━━━━━ Extracted material

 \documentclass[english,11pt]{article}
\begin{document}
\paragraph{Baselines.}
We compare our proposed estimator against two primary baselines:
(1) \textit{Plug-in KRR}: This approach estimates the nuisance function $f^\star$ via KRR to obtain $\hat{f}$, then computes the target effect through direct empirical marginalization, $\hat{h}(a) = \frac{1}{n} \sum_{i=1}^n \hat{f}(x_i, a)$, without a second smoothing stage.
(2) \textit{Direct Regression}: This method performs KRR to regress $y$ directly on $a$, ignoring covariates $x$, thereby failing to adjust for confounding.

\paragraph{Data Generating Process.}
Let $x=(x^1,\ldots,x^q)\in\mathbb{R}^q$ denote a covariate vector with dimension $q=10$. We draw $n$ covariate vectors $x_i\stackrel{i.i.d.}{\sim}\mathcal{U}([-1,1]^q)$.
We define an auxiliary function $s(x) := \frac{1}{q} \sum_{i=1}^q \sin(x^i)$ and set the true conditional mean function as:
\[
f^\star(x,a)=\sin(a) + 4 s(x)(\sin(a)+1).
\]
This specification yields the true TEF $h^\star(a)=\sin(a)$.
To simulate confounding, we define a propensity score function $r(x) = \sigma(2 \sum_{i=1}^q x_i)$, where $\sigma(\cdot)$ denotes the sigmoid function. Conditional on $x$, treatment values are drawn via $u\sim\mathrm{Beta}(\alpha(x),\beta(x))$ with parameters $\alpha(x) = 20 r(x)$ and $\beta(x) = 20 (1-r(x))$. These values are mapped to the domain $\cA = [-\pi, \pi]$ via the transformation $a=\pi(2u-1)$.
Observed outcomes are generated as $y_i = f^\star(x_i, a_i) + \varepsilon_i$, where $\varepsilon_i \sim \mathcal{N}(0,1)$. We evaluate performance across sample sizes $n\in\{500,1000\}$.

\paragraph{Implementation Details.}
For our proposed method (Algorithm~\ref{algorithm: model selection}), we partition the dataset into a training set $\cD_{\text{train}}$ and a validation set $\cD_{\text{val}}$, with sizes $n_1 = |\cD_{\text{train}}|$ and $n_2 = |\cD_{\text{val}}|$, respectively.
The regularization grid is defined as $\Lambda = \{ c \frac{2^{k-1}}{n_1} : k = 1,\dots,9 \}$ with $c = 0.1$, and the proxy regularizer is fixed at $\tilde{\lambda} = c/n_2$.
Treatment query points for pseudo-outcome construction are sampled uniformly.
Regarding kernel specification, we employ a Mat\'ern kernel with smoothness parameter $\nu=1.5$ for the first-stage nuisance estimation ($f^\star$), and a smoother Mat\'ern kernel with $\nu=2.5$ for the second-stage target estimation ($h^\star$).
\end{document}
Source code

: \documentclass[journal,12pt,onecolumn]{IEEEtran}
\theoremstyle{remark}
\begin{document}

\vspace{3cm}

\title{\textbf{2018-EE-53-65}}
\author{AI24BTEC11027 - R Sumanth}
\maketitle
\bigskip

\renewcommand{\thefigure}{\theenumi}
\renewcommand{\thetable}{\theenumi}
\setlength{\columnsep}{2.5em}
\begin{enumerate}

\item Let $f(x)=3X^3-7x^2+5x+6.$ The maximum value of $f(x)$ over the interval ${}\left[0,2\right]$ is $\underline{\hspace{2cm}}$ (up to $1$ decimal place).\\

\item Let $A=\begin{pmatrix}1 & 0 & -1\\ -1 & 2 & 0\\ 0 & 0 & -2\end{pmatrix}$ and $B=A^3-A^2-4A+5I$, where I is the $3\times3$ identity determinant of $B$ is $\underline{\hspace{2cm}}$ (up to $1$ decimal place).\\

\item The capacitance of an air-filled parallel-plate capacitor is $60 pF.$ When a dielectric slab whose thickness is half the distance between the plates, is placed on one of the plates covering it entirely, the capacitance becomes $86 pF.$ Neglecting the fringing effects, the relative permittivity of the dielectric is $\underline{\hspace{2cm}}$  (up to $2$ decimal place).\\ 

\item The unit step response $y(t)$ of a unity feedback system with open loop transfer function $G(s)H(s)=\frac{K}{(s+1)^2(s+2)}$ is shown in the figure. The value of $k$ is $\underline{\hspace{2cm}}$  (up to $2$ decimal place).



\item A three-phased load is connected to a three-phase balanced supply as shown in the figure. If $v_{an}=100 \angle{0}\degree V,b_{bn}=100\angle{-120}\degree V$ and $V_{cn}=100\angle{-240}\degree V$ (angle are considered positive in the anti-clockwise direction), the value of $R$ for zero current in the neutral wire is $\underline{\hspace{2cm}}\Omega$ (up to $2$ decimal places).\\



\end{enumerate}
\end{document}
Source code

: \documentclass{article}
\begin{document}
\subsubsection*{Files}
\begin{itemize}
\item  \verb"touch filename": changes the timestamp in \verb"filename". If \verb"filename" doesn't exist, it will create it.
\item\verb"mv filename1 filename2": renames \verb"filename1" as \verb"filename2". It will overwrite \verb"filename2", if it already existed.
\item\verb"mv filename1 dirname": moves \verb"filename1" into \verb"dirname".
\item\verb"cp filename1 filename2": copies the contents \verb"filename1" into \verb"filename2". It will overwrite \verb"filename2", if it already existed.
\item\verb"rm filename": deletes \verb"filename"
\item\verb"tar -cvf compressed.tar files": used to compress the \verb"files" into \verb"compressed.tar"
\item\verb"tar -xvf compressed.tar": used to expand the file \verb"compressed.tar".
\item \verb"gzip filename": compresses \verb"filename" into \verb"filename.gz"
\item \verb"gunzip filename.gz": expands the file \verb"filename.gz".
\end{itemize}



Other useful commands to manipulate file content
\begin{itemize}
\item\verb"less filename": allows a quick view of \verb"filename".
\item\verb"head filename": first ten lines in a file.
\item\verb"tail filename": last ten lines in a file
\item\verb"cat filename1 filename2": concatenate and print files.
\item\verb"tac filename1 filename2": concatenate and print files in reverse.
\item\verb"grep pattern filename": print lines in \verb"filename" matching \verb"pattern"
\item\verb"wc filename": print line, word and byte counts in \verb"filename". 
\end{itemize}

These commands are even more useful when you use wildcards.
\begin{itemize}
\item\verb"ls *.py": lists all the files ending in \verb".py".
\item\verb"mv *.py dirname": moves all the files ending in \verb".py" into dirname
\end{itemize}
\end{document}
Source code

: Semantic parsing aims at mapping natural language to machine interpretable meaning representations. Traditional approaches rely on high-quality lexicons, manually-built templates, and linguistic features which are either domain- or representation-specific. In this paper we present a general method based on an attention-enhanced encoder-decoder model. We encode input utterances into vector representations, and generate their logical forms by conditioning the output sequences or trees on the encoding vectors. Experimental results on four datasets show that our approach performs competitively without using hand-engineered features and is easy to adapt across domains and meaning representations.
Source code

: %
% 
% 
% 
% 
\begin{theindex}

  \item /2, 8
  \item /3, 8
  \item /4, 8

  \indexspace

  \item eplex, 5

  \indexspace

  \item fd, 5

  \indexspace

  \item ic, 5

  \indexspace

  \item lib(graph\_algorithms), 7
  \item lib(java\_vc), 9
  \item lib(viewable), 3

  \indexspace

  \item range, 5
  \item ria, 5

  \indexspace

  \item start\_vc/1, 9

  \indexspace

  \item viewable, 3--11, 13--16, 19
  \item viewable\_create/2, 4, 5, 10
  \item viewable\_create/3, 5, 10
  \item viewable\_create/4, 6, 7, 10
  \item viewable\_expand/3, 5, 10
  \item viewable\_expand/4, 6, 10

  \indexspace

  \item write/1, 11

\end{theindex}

━━━━━━━━━━
━━━━━ Extracted material

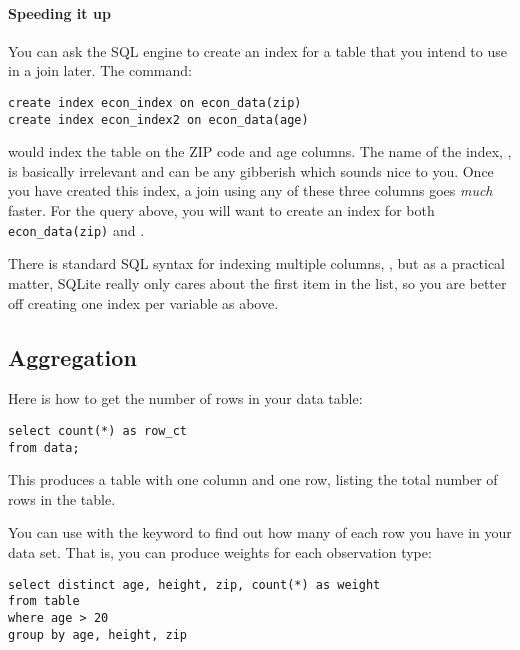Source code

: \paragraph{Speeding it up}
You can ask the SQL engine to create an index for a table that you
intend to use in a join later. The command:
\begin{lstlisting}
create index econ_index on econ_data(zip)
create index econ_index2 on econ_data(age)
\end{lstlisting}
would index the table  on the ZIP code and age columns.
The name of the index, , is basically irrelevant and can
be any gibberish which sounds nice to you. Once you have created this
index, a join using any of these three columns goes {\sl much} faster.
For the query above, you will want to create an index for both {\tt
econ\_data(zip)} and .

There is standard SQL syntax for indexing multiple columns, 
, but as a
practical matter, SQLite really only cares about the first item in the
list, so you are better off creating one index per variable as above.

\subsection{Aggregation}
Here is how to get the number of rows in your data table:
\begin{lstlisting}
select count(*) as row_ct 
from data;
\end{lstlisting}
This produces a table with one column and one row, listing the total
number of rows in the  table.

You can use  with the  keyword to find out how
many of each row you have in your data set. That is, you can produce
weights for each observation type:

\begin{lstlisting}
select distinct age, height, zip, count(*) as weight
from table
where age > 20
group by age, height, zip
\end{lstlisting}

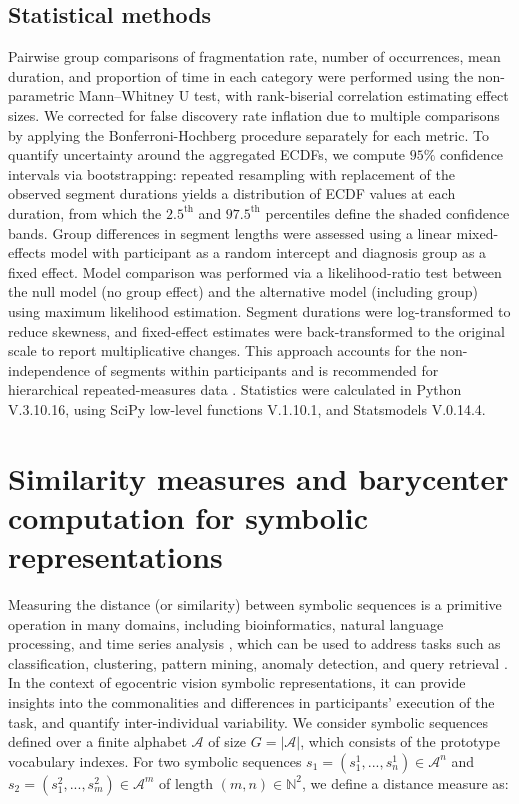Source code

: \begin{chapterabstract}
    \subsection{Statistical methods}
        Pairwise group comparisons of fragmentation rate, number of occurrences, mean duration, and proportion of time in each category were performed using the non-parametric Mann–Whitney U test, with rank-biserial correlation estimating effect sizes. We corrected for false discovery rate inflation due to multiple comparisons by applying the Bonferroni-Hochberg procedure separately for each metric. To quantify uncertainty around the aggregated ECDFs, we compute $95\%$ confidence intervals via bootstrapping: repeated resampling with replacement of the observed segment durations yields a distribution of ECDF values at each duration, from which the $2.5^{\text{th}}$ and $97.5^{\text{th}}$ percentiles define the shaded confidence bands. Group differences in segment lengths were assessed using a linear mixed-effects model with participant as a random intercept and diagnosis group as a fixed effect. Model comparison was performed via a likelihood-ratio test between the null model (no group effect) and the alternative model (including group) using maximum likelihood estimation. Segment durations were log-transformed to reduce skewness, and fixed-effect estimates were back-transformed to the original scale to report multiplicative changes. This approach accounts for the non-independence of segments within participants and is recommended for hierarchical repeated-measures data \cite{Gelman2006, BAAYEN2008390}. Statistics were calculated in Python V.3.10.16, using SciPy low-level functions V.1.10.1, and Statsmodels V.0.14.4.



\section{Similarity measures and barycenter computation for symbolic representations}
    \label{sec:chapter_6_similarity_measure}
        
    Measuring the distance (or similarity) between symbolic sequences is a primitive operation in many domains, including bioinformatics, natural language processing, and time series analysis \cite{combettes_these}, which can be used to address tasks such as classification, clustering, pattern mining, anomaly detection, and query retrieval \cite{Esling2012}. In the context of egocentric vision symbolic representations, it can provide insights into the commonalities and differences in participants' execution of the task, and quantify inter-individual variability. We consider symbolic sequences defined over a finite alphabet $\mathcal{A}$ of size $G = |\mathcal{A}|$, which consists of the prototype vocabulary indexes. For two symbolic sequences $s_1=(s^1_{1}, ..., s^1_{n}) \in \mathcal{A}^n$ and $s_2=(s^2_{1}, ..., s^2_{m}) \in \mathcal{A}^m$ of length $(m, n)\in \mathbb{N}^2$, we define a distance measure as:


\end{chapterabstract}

━━━━━━━━━━

» **Exercise prompt**: Reproduce each line of the records in which the word "specification" appears.

» **Output for this task**:
This specification yields the true TEF $h^\star(a)=\sin(a)$.
Regarding kernel specification, we employ a Mat\'ern kernel with smoothness parameter $\nu=1.5$ for the first-stage nuisance estimation ($f^\star$), and a smoother Mat\'ern kernel with $\nu=2.5$ for the second-stage target estimation ($h^\star$).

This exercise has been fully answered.